### Home > CALC > Chapter 3 > Lesson 3.3.3 > Problem3-117

3-117.

Sketch a function $f(x)$ for which the following is true about its slope function $f^\prime(x)$.

• For $x < −3$, $f^\prime(x) > 0$ and the slope is increasing.

• For $−3 < x < −1$, $f^\prime(x) > 0$ and the slope is decreasing.

• At $x = −1$, $f^\prime(x)= 0$.

• For $x > −1$, $f^\prime(x) < 0$ and the derivative is decreasing.

Be careful! The clues give information about $f^\prime(x)$, but you are asked to sketch $f(x)$.

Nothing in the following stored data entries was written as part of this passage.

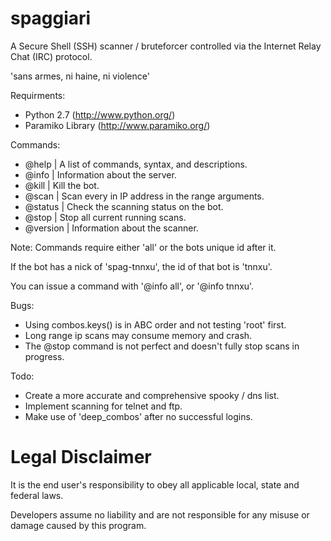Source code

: # spaggiari
A Secure Shell (SSH) scanner / bruteforcer controlled via the Internet Relay Chat (IRC) protocol.

'sans armes, ni haine, ni violence'

Requirments:
 - Python 2.7       (http://www.python.org/)
 - Paramiko Library (http://www.paramiko.org/)
 
Commands:
 - @help      | A list of commands, syntax, and descriptions.
 - @info      | Information about the server.
 - @kill      | Kill the bot.
 - @scan      | Scan every in IP address in the range arguments.
 - @status    | Check the scanning status on the bot.
 - @stop      | Stop all current running scans.
 - @version   | Information about the scanner.

Note: Commands require either 'all' or the bots unique id after it.

If the bot has a nick of 'spag-tnnxu', the id of that bot is 'tnnxu'.

You can issue a command with '@info all', or '@info tnnxu'.

Bugs:
- Using combos.keys() is in ABC order and not testing 'root' first.
- Long range ip scans may consume memory and crash.
- The @stop command is not perfect and doesn't fully stop scans in progress.
 
Todo:
- Create a more accurate and comprehensive spooky / dns list.
- Implement scanning for telnet and ftp.
- Make use of 'deep_combos' after no successful logins.

# Legal Disclaimer
It is the end user's responsibility to obey all applicable local, state and federal laws.

Developers assume no liability and are not responsible for any misuse or damage caused by this program.
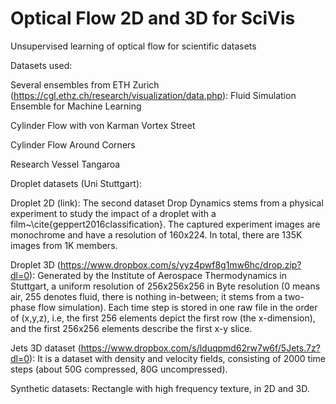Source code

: # Optical Flow 2D and 3D for SciVis
Unsupervised learning of optical flow for scientific datasets

Datasets used:

Several ensembles from ETH Zurich (https://cgl.ethz.ch/research/visualization/data.php):
Fluid Simulation Ensemble for Machine Learning

Cylinder Flow with von Karman Vortex Street

Cylinder Flow Around Corners

Research Vessel Tangaroa


Droplet datasets (Uni Stuttgart):

Droplet 2D (link):
The second dataset Drop Dynamics stems from a physical experiment to study the impact of a droplet with a film~\cite{geppert2016classification}.
The captured experiment images are monochrome and have a resolution of 160x224.
In total, there are 135K images from 1K members.

Droplet 3D (https://www.dropbox.com/s/yyz4pwf8g1mw6hc/drop.zip?dl=0):
Generated by the Institute of Aerospace Thermodynamics in Stuttgart, a uniform resolution of 256x256x256 in Byte resolution (0 means air, 255 denotes fluid, there is nothing in-between; it stems from a two-phase flow simulation). Each time step is stored in one raw file in the order of (x,y,z), i.e, the first 256 elements depict the first row (the x-dimension), and the first 256x256 elements describe the first x-y slice.

Jets 3D dataset (https://www.dropbox.com/s/lduqpmd62rw7w6f/5Jets.7z?dl=0):
It is a dataset with density  and velocity fields, consisting of 2000 time steps (about 50G compressed,  80G uncompressed).

Synthetic datasets: Rectangle with high frequency texture, in 2D and 3D.
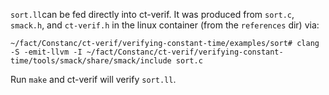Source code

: `sort.ll`can be fed directly into ct-verif. It was produced from `sort.c`, `smack.h`, and `ct-verif.h` in the linux container (from the `references` dir) via:

`~/fact/Constanc/ct-verif/verifying-constant-time/examples/sort# clang -S -emit-llvm -I ~/fact/Constanc/ct-verif/verifying-constant-time/tools/smack/share/smack/include sort.c`

Run `make` and ct-verif will verify `sort.ll`.


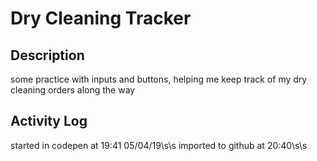 
# Dry Cleaning Tracker

## Description
some practice with inputs and buttons, helping me keep track of my dry cleaning orders along the way

## Activity Log
started in codepen at 19:41 05/04/19\s\s
imported to github at 20:40\s\s
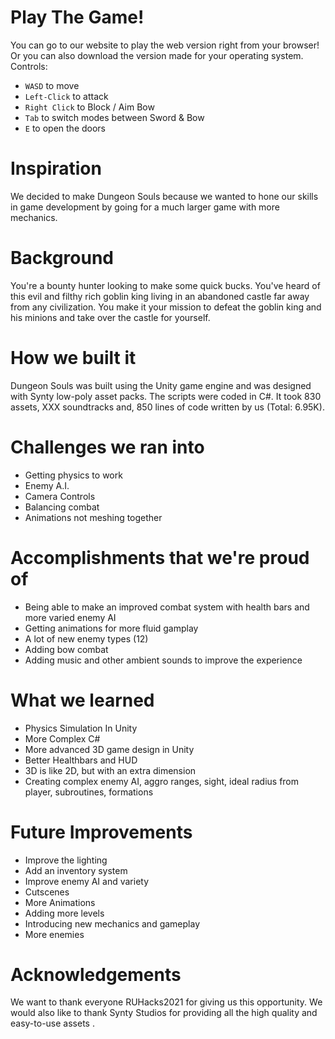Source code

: # Play The Game!
You can go to our website to play the web version right from your browser! Or you can also download the version made for your operating system.
Controls:
* `WASD` to move
* `Left-Click` to attack
* `Right Click` to Block / Aim Bow
* `Tab` to switch modes between Sword & Bow
* `E` to open the doors
# Inspiration
We decided to make Dungeon Souls because we wanted to hone our skills in game development by going for a much larger game with more mechanics.

# Background
You're a bounty hunter looking to make some quick bucks. You've heard of this evil and filthy rich goblin king living in an abandoned castle far away from any civilization. You make it your mission to defeat the goblin king and his minions and take over the castle for yourself.

# How we built it
Dungeon Souls was built using the Unity game engine and was designed with Synty low-poly asset packs. The scripts were coded in C#. It took 830 assets, XXX soundtracks and, 850 lines of code written by us (Total: 6.95K).

# Challenges we ran into
* Getting physics to work
* Enemy A.I.
* Camera Controls
* Balancing combat
* Animations not meshing together

# Accomplishments that we're proud of
* Being able to make an improved combat system with health bars and more varied enemy AI
* Getting animations for more fluid gamplay
* A lot of new enemy types (12)
* Adding bow combat
* Adding music and other ambient sounds to improve the experience

# What we learned
* Physics Simulation In Unity
* More Complex C#
* More advanced 3D game design in Unity
* Better Healthbars and HUD
* 3D is like 2D, but with an extra dimension
* Creating complex enemy AI, aggro ranges, sight, ideal radius from player, subroutines, formations

# Future Improvements
* Improve the lighting
* Add an inventory system
* Improve enemy AI and variety
* Cutscenes
* More Animations
* Adding more levels
* Introducing new mechanics and gameplay
* More enemies

# Acknowledgements
We want to thank everyone RUHacks2021 for giving us this opportunity. We would also like to thank Synty Studios for providing all the high quality and easy-to-use assets .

Translate: When $x$ is greater than $−3$, $f(x)$ is increasing and concave up.

Translate: When $x$ is in between $−3$ and $−1$, $f(x)$ is increasing and concave down.

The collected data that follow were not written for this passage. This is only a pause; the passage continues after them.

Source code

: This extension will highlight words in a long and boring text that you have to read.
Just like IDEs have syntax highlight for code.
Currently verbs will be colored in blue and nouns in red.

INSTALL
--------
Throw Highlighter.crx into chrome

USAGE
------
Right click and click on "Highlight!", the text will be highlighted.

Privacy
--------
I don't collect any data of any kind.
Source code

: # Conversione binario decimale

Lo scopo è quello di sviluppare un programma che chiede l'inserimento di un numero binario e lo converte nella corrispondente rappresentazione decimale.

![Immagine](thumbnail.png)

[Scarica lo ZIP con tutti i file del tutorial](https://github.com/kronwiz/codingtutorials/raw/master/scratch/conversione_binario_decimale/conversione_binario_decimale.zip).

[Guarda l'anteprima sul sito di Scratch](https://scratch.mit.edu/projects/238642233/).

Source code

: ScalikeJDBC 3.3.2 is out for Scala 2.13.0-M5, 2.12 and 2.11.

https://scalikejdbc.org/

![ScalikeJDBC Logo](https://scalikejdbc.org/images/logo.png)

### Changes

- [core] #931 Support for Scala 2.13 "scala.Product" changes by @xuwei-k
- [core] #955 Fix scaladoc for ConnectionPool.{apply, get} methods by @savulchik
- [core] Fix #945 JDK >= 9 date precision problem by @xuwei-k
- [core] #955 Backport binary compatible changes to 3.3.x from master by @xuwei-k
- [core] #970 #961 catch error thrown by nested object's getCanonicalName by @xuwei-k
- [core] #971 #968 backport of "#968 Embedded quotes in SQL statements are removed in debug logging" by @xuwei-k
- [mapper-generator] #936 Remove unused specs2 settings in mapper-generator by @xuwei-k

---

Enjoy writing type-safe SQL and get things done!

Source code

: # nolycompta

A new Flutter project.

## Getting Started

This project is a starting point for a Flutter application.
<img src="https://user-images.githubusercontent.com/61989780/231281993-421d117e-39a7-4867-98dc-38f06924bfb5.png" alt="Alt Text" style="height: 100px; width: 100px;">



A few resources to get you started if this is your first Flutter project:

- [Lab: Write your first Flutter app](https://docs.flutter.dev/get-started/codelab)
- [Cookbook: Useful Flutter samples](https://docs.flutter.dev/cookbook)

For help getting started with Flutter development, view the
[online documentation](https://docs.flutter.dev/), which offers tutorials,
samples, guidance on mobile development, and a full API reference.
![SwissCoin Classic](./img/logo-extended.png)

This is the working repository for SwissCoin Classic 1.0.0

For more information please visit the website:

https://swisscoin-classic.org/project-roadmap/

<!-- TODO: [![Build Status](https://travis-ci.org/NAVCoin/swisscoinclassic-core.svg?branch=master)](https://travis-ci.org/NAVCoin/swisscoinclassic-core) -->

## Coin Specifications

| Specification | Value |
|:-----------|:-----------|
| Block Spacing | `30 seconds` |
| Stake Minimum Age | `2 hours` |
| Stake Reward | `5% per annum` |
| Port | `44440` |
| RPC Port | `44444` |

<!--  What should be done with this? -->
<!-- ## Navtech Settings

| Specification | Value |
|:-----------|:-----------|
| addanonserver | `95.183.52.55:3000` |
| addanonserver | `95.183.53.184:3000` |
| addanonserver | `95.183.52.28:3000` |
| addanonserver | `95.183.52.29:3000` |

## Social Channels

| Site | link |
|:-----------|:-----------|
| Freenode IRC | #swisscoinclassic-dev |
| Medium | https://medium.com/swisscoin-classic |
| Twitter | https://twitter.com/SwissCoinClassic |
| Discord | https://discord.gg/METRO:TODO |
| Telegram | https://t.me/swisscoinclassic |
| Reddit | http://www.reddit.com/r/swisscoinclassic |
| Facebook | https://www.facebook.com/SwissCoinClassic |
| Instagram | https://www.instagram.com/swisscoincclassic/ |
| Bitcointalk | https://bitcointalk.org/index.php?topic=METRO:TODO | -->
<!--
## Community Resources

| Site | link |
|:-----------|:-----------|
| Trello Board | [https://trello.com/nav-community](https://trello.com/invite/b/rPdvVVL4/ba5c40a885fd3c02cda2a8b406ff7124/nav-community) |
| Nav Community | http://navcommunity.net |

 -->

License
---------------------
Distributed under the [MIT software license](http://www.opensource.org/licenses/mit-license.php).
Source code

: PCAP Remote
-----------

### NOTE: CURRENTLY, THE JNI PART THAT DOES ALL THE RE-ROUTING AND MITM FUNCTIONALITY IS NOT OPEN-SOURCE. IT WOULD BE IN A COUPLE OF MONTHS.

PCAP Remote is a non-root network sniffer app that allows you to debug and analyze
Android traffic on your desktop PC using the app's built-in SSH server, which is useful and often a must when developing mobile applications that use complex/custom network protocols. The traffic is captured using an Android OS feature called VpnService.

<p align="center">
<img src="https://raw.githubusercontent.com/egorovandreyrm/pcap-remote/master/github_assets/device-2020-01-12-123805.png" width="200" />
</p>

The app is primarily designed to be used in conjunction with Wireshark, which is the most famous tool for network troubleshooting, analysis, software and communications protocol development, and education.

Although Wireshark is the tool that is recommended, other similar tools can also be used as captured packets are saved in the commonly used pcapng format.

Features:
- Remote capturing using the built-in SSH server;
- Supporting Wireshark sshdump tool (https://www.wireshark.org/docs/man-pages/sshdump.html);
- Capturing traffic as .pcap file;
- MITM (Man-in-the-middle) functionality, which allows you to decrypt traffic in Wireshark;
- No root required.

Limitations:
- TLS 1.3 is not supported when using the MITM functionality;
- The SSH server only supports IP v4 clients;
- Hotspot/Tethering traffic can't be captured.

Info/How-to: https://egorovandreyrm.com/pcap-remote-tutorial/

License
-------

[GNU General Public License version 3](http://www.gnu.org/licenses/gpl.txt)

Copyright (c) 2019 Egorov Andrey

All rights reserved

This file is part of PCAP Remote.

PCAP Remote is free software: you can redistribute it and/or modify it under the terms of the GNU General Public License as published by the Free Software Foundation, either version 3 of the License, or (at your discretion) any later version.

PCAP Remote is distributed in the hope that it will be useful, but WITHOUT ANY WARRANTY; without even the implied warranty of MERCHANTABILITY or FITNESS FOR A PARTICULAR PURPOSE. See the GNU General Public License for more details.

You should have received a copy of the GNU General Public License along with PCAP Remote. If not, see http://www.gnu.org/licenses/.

Translate: When $x$ is exactly $−1$, $f(x)$ has reached a local maximum or minimum.

Translate: When $x$ is greater than $−1$, $f(x)$ is decreasing and concave down.

Remember that this graph is based on a slope statement. Without information about the exact $y$-values of $f(x)$,the entire sketch can be shifted vertically up or vertically down.